Secure Session ensures message integrity and will throw an exception if the message has been modified in-flight. It will also detect and report protocol anomalies, such as unexpected messages, outdated messages, etc.

Secure Comparator #

Secure Comparator is an interactive protocol for two parties that compares whether they share the same secret or not. It is built around a Zero-Knowledge Proof-based protocol (Socialist Millionaire’s Protocol), with a number of security enhancements.

Secure Comparator is transport-agnostic. That is, the implementation handles all intricacies of the protocol, but the application has to supply networking capabilities to exchange the messages.

Read more about Secure Comparator cryptosystem design to understand better the underlying considerations, get an overview of the protocol, etc.

Comparing secrets #

Secure Comparator has two parties called “client” and “server” for the sake of simplicity, but the only difference between the two is in who initiates the comparison.
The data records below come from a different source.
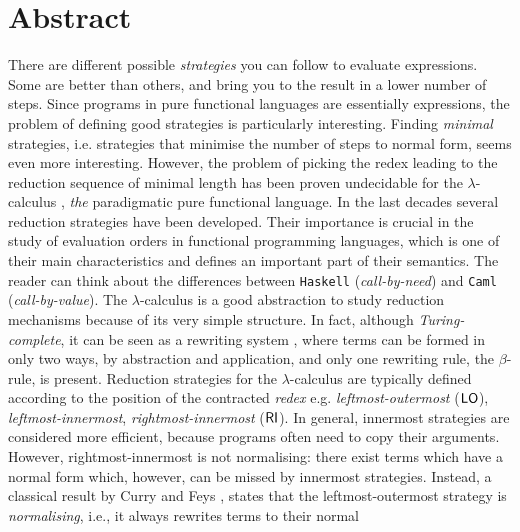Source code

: \begingroup
\let\clearpage\relax
\let\cleardoublepage\relax
\let\cleardoublepage\relax

\chapter*{Abstract}
There are different possible \emph{strategies} you can follow to
evaluate expressions. Some are better than others, and bring you to
the result in a lower number of steps. Since programs in pure
functional languages are essentially expressions, the problem of
defining good strategies is particularly interesting. Finding
\emph{minimal} strategies, i.e. strategies that minimise the number of
steps to normal form, seems even more interesting. However, the problem
of picking the redex leading to the reduction sequence of minimal length
has been proven undecidable for the $\lambda$-calculus
\cite[Section~13.5]{barendregt_lambda_1984}, \emph{the} paradigmatic
pure functional language. In the last decades several reduction
strategies have been developed. Their importance is crucial in the
study of evaluation orders in functional programming languages, which
is one of their main characteristics and defines an important part of
their semantics. The reader can think about the differences between
\texttt{Haskell} (\emph{call-by-need}) and \texttt{Caml}
(\emph{call-by-value}). The $\lambda$-calculus is a good abstraction
to study reduction mechanisms because of its very simple
structure. In fact, although \emph{Turing-complete}, it can be seen as
a rewriting system \cite{terese_term_2003}, where terms can be formed
in only two ways, by abstraction and application, and only one
rewriting rule, the $\beta$-rule, is present. Reduction strategies for
the $\lambda$-calculus are typically defined according to the position
of the contracted \emph{redex} e.g. \emph{leftmost-outermost} ($\textsf{LO}$),
\emph{leftmost-innermost}, \emph{rightmost-innermost} ($\textsf{RI}$).
In general, innermost strategies are considered more efficient, because
programs often need to copy their arguments. However, rightmost-innermost is not normalising: there
exist terms which have a normal form which, however, can be missed by
innermost strategies. Instead, a classical result by Curry and Feys
\cite{curry_combinatory_1958}, states that the leftmost-outermost strategy is
\emph{normalising}, i.e., it always rewrites terms to their normal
Both parties start by initialising Secure Comparator with the secret they need to compare:

import com.cossacklabs.themis.SecureCompare;

byte[] sharedSecret = ...;

SecureCompare comparison = new SecureCompare(sharedSecret);

The client initiates the protocol and prepares the first message:

byte[] message = comparison.begin();

Now, each peer waits for a message from the other one, passes it to Secure Comparator, and gets a response that needs to be sent back, until the comparison is complete:

import com.cossacklabs.themis.SecureCompareException;

try {
    while (comparison.getResult() == SecureCompare.CompareResult.NOT_READY) {
        sendToPeer(message);
        message = receiveFromPeer();

        message = comparison.proceed(message);
    }
}
catch (SecureCompareException e) {
    // handle protocol failure
}

Secure Comparator performs consistency checks on the protocol messages and will throw an exception if they were corrupted.

Once the comparison is complete, you can get the results (on each side):

if (comparison.getResult() == SecureCompare.CompareResult.MATCH) {
    // shared secrets match
}

If the other party fails to demonstrate that it has a matching secret, Secure Comparator will return a NO_MATCH result.